Finding the right path

The national counterterrorism blueprint, Australia’s Counter-Terrorism Strategy, released last week by the Council of Australian Governments, has received little attention.

This is surprising given the national terrorism public alert level has been high since last September (which means a terrorist attack is likely) and that a recent poll found, of eight potential risks to Australia’s security, Australians rank terrorism-related threats first, second and third.

So, does the new blueprint provide a useful framework to understand what must be done, who must do it, and what actions are required in Australian counterterrorism?

On balance I’d say, yes. The document offers a conceptual framework, at this critical time, to strengthen our counterterrorism efforts.

The unity of direction is expressed in a handful of themes in the Strategy: challenging violent extremist ideologies, stopping people from becoming terrorists by working with community members to identify individuals at risk and help steer them away from violent extremism, shaping the global environment, disrupting terrorist activity within Australia, and effective response and recovery arrangements in the event of an attack.

These themes provide a useful checklist to evaluate progress in our counterterrorism efforts and, in that sense, are more important than getting too hung up about the specifics of any individual objectives or programs set out in the document.

It’s helpful to have an explanation of how our nation will marshal its counterterrorism resources and in general terms—it’s hard to be too specific in unclassified documents—how they’ll be applied against violent extremists.

One of the first critical steps to laying out a national plan is to define key terms. The Strategy cuts through a lot of murky argument and states clearly that the major threat we face is from violent extremism perpetrated or inspired by terrorist groups and others that claim to act in the name of Islam.

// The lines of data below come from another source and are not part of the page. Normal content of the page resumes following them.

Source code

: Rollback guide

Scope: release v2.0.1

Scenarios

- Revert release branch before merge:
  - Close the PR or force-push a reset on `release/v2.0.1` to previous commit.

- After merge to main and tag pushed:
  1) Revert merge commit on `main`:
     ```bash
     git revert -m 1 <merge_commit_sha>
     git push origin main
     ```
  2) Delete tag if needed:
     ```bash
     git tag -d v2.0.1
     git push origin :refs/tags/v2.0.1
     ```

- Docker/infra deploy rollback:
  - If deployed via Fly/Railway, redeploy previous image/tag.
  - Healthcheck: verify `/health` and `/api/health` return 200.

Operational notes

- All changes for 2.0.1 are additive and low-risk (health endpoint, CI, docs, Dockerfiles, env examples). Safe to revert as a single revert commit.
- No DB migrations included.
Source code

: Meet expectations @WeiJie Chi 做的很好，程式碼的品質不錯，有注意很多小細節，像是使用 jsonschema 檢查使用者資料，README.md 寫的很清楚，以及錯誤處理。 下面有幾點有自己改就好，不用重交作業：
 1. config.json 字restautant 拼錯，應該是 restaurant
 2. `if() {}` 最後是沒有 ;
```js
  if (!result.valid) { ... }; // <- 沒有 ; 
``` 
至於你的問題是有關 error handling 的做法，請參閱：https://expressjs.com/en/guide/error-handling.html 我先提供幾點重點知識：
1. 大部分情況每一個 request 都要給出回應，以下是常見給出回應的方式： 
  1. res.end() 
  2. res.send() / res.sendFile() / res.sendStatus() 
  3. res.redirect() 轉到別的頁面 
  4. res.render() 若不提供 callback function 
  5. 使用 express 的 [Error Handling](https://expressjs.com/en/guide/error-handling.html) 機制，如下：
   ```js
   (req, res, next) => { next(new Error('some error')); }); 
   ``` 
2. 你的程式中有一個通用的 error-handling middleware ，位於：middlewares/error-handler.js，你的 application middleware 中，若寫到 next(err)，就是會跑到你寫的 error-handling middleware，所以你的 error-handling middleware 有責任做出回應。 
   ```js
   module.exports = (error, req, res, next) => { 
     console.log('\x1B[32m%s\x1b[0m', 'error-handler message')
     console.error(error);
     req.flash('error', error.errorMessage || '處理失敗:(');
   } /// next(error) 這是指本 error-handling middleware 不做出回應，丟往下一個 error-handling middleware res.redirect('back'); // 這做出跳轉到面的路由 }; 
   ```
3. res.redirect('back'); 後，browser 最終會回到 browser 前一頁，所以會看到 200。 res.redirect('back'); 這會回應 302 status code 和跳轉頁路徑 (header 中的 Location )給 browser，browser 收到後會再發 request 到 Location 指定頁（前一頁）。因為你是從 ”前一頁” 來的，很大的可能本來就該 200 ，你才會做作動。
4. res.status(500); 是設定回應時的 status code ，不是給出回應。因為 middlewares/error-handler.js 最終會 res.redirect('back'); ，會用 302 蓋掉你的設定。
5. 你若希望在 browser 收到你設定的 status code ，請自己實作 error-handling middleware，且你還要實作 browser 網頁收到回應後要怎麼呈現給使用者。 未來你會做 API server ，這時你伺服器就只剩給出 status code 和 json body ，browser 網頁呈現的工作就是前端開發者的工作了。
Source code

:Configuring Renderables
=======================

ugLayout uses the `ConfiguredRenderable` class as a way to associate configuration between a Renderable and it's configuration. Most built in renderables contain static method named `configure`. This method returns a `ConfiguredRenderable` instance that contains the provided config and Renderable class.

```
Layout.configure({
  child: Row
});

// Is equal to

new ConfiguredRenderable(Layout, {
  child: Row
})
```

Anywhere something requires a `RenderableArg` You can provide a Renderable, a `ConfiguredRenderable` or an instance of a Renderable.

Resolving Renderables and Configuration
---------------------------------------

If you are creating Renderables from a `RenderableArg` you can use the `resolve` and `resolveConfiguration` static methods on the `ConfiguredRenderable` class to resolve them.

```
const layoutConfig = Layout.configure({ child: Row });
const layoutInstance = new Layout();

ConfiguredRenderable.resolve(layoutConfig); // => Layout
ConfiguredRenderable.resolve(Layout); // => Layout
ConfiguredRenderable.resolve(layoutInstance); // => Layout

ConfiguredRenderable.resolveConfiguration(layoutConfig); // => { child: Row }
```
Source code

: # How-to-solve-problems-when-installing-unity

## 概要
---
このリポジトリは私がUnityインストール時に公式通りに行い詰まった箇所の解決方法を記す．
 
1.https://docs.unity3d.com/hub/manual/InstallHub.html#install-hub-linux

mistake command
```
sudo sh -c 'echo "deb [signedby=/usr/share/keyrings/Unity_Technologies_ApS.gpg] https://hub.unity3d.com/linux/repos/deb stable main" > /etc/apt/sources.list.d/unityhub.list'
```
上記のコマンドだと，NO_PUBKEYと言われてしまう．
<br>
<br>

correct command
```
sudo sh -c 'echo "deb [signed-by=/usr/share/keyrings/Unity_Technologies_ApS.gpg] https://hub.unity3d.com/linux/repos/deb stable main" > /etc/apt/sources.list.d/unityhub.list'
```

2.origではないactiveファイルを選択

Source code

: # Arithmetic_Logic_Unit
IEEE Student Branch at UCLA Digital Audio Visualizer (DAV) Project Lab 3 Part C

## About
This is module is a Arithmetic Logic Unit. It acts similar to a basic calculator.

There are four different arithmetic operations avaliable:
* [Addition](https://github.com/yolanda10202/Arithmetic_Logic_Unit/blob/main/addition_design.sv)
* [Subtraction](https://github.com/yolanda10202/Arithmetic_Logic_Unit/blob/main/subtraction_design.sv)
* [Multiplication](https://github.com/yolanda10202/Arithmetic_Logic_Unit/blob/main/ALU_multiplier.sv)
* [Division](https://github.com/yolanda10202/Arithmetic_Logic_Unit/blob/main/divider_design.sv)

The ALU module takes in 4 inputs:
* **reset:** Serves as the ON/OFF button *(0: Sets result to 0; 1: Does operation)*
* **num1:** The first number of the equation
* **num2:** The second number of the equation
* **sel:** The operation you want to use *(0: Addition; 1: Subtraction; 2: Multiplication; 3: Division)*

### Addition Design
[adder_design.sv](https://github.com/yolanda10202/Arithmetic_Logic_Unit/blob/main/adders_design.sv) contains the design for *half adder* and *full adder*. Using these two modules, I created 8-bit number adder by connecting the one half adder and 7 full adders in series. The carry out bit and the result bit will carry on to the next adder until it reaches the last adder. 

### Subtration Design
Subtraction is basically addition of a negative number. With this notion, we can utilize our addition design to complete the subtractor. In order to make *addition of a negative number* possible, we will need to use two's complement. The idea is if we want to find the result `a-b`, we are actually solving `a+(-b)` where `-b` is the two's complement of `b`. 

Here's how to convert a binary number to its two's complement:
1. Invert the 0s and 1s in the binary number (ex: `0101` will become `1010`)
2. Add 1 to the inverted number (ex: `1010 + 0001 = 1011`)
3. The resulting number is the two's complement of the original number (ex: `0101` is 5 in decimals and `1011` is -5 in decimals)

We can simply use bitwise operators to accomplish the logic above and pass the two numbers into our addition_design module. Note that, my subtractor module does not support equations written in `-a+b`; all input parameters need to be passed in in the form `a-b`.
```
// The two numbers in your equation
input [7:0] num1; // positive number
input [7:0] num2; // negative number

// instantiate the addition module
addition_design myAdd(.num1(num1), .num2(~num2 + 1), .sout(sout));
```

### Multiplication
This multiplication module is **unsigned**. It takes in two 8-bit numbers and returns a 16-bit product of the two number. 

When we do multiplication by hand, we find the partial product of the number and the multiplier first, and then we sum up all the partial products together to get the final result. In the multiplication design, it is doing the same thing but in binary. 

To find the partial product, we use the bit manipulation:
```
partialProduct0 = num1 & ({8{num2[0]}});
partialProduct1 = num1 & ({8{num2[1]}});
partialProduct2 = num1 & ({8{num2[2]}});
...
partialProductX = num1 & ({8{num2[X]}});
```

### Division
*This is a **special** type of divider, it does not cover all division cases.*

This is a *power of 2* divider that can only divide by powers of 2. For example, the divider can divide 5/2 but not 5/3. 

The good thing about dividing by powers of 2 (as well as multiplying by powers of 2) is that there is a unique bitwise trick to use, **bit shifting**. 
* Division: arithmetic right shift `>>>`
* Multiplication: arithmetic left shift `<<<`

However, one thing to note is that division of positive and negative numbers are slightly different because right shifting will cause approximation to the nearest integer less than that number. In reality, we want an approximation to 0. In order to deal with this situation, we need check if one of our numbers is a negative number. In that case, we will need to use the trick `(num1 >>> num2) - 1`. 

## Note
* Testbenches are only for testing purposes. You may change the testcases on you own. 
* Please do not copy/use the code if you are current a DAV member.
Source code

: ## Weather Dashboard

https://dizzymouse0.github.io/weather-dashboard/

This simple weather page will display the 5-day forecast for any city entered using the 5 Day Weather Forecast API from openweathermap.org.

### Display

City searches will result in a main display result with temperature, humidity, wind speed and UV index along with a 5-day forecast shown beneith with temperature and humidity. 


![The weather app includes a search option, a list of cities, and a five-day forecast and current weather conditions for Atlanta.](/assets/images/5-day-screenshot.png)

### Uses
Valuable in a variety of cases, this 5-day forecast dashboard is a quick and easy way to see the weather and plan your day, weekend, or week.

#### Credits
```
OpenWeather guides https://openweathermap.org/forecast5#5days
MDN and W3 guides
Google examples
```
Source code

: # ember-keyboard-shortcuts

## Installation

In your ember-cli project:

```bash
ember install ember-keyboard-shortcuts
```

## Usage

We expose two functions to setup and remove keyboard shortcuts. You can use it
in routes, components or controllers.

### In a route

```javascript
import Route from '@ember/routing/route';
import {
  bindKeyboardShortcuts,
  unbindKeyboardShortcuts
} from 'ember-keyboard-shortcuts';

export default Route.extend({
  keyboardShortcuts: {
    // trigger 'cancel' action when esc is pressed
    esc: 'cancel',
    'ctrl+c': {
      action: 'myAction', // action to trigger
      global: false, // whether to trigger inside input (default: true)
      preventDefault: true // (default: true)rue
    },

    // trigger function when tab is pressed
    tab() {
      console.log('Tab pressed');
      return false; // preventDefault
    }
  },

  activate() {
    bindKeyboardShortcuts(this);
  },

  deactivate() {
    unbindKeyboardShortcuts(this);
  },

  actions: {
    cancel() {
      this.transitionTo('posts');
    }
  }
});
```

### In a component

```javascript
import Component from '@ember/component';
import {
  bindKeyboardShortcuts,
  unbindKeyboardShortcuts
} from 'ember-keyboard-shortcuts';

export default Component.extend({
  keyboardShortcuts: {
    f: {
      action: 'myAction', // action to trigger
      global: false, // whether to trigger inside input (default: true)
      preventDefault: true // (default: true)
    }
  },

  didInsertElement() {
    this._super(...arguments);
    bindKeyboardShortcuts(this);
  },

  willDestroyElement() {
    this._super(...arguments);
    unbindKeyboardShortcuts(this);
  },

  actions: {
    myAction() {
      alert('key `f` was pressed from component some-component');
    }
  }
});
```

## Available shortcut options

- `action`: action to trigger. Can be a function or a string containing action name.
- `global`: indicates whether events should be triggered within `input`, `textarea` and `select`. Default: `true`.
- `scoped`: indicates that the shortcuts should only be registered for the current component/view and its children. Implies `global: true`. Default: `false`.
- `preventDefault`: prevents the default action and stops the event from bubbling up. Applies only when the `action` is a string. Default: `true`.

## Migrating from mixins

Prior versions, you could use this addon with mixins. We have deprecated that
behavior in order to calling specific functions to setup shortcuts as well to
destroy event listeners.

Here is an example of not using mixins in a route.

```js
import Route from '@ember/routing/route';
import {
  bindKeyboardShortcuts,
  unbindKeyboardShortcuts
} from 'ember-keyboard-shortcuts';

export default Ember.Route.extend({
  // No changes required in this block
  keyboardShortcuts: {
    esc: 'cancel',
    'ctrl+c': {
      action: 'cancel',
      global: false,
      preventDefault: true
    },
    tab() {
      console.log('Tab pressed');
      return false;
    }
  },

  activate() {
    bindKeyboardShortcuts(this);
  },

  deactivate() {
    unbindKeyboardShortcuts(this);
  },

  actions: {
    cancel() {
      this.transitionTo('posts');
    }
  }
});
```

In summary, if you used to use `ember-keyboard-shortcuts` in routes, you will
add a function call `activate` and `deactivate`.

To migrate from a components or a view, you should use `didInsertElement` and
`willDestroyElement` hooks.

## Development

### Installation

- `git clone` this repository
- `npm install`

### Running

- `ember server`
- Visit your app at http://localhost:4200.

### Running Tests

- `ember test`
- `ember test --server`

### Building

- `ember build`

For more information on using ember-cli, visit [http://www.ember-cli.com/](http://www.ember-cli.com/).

It rightly points out it’s those groups that are exerting an influence in Australia, and that this is increasing the risk of home grown terrorism, particularly by encouraging lone wolf attacks.

The Strategy correctly notes that ‘despite our best efforts, there can be no guarantees that a terrorist attack will not occur’. This is a useful reminder: we could spend ourselves into bankruptcy and still not achieve perfect security.

The Strategy is also right to raise the role of values in the national security debate. It states that in challenging extremists we should ‘seek to promote the values and ideas which underpin our society’. We’ve been far too bashful in arguing that national identity is a matter of national security. We shouldn’t shy away from defining what we stand for; for unless we do so, extremist ideologies are likely to fill the vacuum.

But there are some weaknesses in the document. At times it reads as a collection of policies rather than clear priorities that would guide the allocation of scarce resources to achieve specific counter- terrorism objectives. Priority setting is important because countering terrorism is a long-term requirement that may influence Australia for generations.

The Strategy talks about shaping the global environment in the face of an international terror threat. But it fails to acknowledge the importance of diplomacy or the application of our foreign aid budget in countering violent extremism.

On the home front there’s no mention of the importance of building resilience in schools and training teachers to identify signs of radicalisation. While it notes the role of the internet in radicalisation and recruitment, it doesn’t discuss the capacity of the new Children’s e-Safety Commissioner in raising awareness about the dangers of online extremism. The role of the new Australian Border Force in responding to terrorism also fails to receive a mention.

Where to from here? The Strategy has been released, priorities need to be agreed, funding allocated and agencies and communities brought on board. Alongside COAG, the Prime Minister should establish a Counter-Terrorism Advisory Council to bring together prominent Australian community leaders (who should have a say in efforts to aid vulnerable members of their communities), counterterrorism experts from academia, mental health professionals, communications specialists, educationalists and business leaders to help guide programs and policies that will safeguard Australia from terrorism and counter violent extremism.

Ultimately, as the Strategy points out, our approach in countering terrorism must be about protecting lives and, one hopes, our way of life. But we shouldn’t expect the impossible from our plans or our leaders here. The truth is that this new document doesn’t make us safer just by its release; even the best strategy is worthless unless it’s well implemented.